→ **Your assignment**:
Each line of the material holding the word "information" must be identified and copied.

→ **The records**:
#####

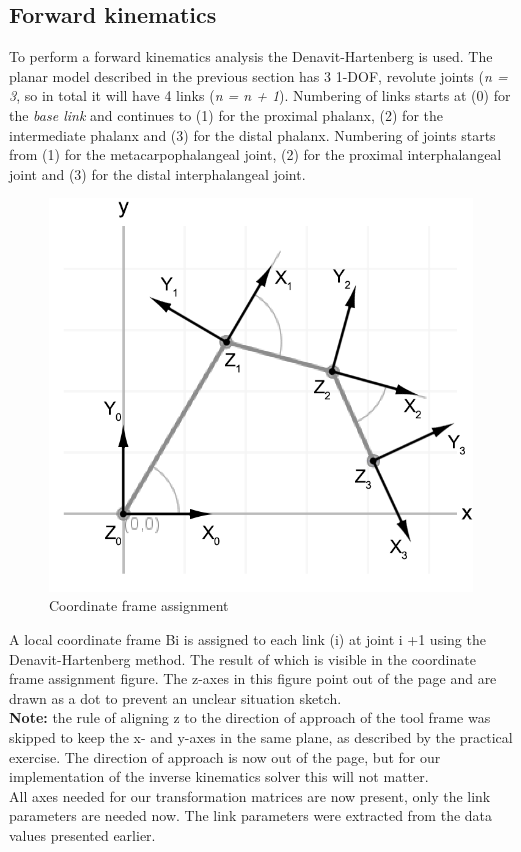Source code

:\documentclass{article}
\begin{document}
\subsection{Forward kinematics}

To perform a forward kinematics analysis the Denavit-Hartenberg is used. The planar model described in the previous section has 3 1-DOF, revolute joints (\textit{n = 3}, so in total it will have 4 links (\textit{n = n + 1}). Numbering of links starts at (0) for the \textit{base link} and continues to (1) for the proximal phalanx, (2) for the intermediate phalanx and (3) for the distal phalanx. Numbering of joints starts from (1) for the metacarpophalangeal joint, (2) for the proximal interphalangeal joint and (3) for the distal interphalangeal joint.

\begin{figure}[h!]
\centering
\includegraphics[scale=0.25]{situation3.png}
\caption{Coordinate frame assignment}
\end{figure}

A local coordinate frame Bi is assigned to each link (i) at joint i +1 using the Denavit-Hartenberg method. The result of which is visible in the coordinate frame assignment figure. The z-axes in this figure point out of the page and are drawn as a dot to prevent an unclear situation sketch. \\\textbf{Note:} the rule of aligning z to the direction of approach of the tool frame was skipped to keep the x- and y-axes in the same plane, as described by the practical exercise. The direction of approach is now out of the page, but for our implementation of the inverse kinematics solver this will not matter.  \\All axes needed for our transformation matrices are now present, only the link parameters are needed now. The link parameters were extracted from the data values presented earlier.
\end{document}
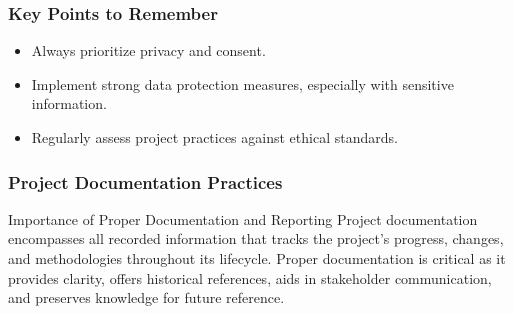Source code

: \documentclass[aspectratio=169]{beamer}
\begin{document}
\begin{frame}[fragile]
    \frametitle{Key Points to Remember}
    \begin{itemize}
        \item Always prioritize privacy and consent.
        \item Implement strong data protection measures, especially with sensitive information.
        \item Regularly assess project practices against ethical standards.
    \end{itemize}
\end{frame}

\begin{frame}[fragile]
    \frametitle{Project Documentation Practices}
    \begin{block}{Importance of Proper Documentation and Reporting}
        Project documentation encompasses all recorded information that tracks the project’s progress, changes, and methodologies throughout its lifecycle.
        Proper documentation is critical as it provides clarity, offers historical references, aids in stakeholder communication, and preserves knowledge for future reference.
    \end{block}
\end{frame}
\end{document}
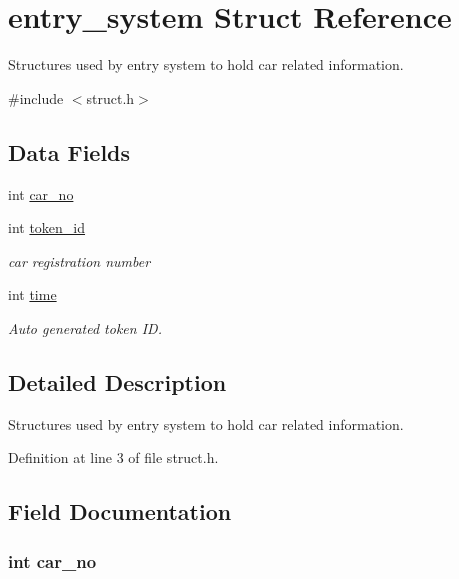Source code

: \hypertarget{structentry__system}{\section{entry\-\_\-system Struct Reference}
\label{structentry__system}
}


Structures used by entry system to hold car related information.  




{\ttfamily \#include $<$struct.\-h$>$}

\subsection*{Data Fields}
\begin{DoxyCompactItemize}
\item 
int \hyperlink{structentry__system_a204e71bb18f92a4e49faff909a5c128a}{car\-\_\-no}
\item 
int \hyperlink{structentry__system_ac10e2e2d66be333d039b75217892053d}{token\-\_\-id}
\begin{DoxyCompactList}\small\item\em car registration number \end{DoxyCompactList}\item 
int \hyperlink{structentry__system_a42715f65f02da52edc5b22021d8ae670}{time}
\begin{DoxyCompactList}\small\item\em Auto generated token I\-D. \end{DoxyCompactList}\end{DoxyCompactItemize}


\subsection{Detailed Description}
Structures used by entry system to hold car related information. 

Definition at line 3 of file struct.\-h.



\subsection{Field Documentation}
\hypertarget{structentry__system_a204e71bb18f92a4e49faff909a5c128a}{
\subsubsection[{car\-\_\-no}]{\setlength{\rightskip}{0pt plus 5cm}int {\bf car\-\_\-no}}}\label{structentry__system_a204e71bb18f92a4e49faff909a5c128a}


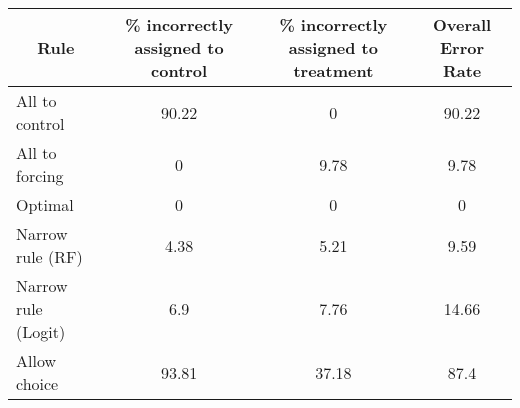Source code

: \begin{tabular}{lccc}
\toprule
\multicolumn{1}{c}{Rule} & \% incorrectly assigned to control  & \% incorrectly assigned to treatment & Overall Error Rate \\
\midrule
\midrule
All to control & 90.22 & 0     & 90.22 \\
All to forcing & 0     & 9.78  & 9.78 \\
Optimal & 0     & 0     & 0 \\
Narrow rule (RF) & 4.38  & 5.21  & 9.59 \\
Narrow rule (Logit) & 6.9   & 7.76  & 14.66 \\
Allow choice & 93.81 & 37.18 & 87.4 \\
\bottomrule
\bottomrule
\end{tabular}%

#####

→ **Solution to this exercise**:
        \item Implement strong data protection measures, especially with sensitive information.
        Project documentation encompasses all recorded information that tracks the project’s progress, changes, and methodologies throughout its lifecycle.
Structures used by entry system to hold car related information.  
Structures used by entry system to hold car related information. 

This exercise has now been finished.